AI Could Make Car Accidents a Thing of the Past

Predicting high-risk areas and danger spots

Key Takeaways

  • Researchers are increasingly turning to AI to try to forecast dangerous events of all kinds. 
  • MIT scientists say they have developed a way to predict car crashes using artificial intelligence. 
  • AI also can predict cybersecurity threats and natural phenomena such as wildfires, floods, and hurricanes.
Two people at a car accident at an intersection of the road.

Yellow Dog Productions / Getty Images

Call it the Minority Report for cars. 

Scientists say they have developed a way to predict car crashes using artificial intelligence (AI), according to a new research paper. The deep learning model produces very high-resolution crash risk maps. It's part of a growing movement that uses AI to predict risks and help prevent accidents.

"AI technology inherently leverages historical data to deliver predictive insights," computer scientist Sameer Maskey, the CEO at FuseMachines, told Lifewire in an email interview. "Using artificial intelligence, it is possible to assess and study historical and behavioral data around everything from natural phenomena, such as wildfire, and manmade situations, such as car crashes and cyber attacks."

Precog AI?

In the movie Minority Report, actor Tom Cruise starred as a detective who used "precogs" to catch glimpses of the future and prevent crimes. Similarly, the AI technology that Massachusetts Institute of Technology (MIT) researchers have developed is intended to predict possible car accidents. 

AI is useful in predicting unsafe events because of its ability to see further and infer at a faster rate than humans.

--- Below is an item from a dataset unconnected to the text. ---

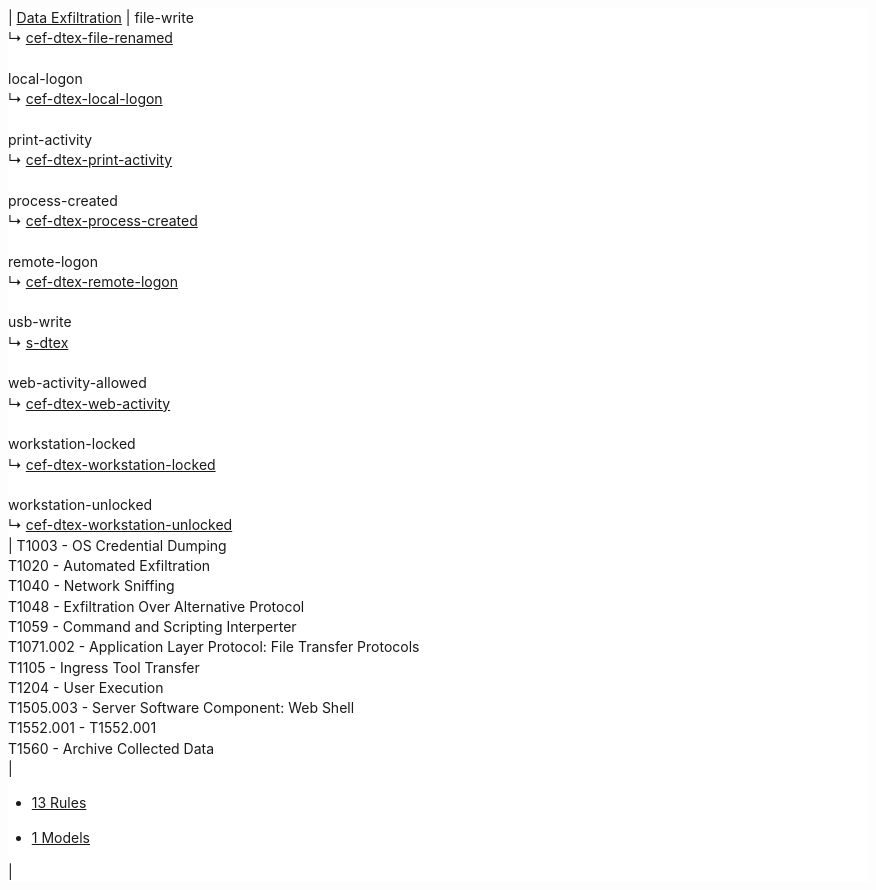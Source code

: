 |                    [Data Exfiltration](../../../UseCases/uc_data_exfiltration.md)                    |  file-write<br> ↳ [cef-dtex-file-renamed](Parsers/parserContent_cef-dtex-file-renamed.md)<br><br> local-logon<br> ↳ [cef-dtex-local-logon](Parsers/parserContent_cef-dtex-local-logon.md)<br><br> print-activity<br> ↳ [cef-dtex-print-activity](Parsers/parserContent_cef-dtex-print-activity.md)<br><br> process-created<br> ↳ [cef-dtex-process-created](Parsers/parserContent_cef-dtex-process-created.md)<br><br> remote-logon<br> ↳ [cef-dtex-remote-logon](Parsers/parserContent_cef-dtex-remote-logon.md)<br><br> usb-write<br> ↳ [s-dtex](Parsers/parserContent_s-dtex.md)<br><br> web-activity-allowed<br> ↳ [cef-dtex-web-activity](Parsers/parserContent_cef-dtex-web-activity.md)<br><br> workstation-locked<br> ↳ [cef-dtex-workstation-locked](Parsers/parserContent_cef-dtex-workstation-locked.md)<br><br> workstation-unlocked<br> ↳ [cef-dtex-workstation-unlocked](Parsers/parserContent_cef-dtex-workstation-unlocked.md)<br> | T1003 - OS Credential Dumping<br>T1020 - Automated Exfiltration<br>T1040 - Network Sniffing<br>T1048 - Exfiltration Over Alternative Protocol<br>T1059 - Command and Scripting Interperter<br>T1071.002 - Application Layer Protocol: File Transfer Protocols<br>T1105 - Ingress Tool Transfer<br>T1204 - User Execution<br>T1505.003 - Server Software Component: Web Shell<br>T1552.001 - T1552.001<br>T1560 - Archive Collected Data<br>                                                                                                                                                                                                                                                                                                                                                                                                                                                                                                                                                                                                                                                                                                                                                                                                                                                                                                                                                                                                                                                                                                                                                                                                                                                                                                                                                                                                                                                                                                                                                                                                                                                                                                                                                                                                                                                             | [<ul><li>13 Rules</li></ul><ul><li>1 Models</li></ul>](Rules_Models/r_m_dtex_systems_dtex_intercept_Data_Exfiltration.md)                   |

The AI model is fed a combination of historical crash data, road maps, satellite imagery, and GPS. After crunching the numbers, the AI describes the expected number of crashes over some time in the future to identify high-risk areas and predict future impacts.

"By capturing the underlying risk distribution that determines the probability of future crashes at all places, and without any historical data, we can find safer routes, enable auto insurance companies to provide customized insurance plans based on driving trajectories of customers, help city planners design safer roads, and even predict future crashes," MIT Ph.D. student Songtao He, a lead author on a new paper about the research, said in a news release

In the autonomous driving vehicle industry, AI plays a significant role in planning and control, Maxwell Zhou, CEO of DeepRoute.ai, a company that develops autonomous driving solutions, told Lifewire in an email interview.

Sensors collect all the data of their surroundings and pass it to a computer to process utilizing deep learning models and machine learning algorithms. 

"We designed neural networks like the ones of human brains, so it receives training through massive road data which deepens its understanding of the environment and eventually draws out a complete perception system," Zhou said.

Look Into the Silicon Ball

Scientists are increasingly turning to AI to try to forecast events of all kinds. Some uses of AI include predicting cybersecurity threats and monitoring videos to predict natural phenomena such as wildfires, floods, and hurricanes.

"AI is useful in predicting unsafe events because of its ability to see further and infer at a faster rate than humans," Zhou said. 

AI is based on pattern recognition, Mike Betzer, the CEO of AI company Hypergiant, told Lifewire in an email interview. This means that machine learning models can compute large amounts of data and then make recommendations about a foreseeable outcome. 

"What the model is doing is creating a risk projection and helping people to understand the propensity for disaster," Betzer said. "We already see this with weather modeling, accidents modeling, and other dangerous events."

AI likely will be deeply integrated into autonomous vehicles of the future, Zhou predicted. In the future, cars and trucks, taxis, and buses will all have features such as a lane change system, sensor suite for collision avoidance, and a computing platform to process real-time information. 

Crash Maps for Los Angeles, New York City, Chicago, and Boston.

Massachusetts Institute of Technology

"This means crash data will be collected and analyzed in real-time, post-crash response efficiency will be increased, and further safety issues can be reduced," he said. 

One promising area of current research that could help prevent traffic deaths is using AI to detect near-misses and dangerous behavior, AI road safety expert Sohaib Ahmad Khan told Lifewire in an email interview. 

"Each intersection can be given a safety rating based on their near-miss scores, and the city's resources can be directed to those which are more dangerous," he added. "This ability to quantitatively measure safety issues will have a lot of impact in the future."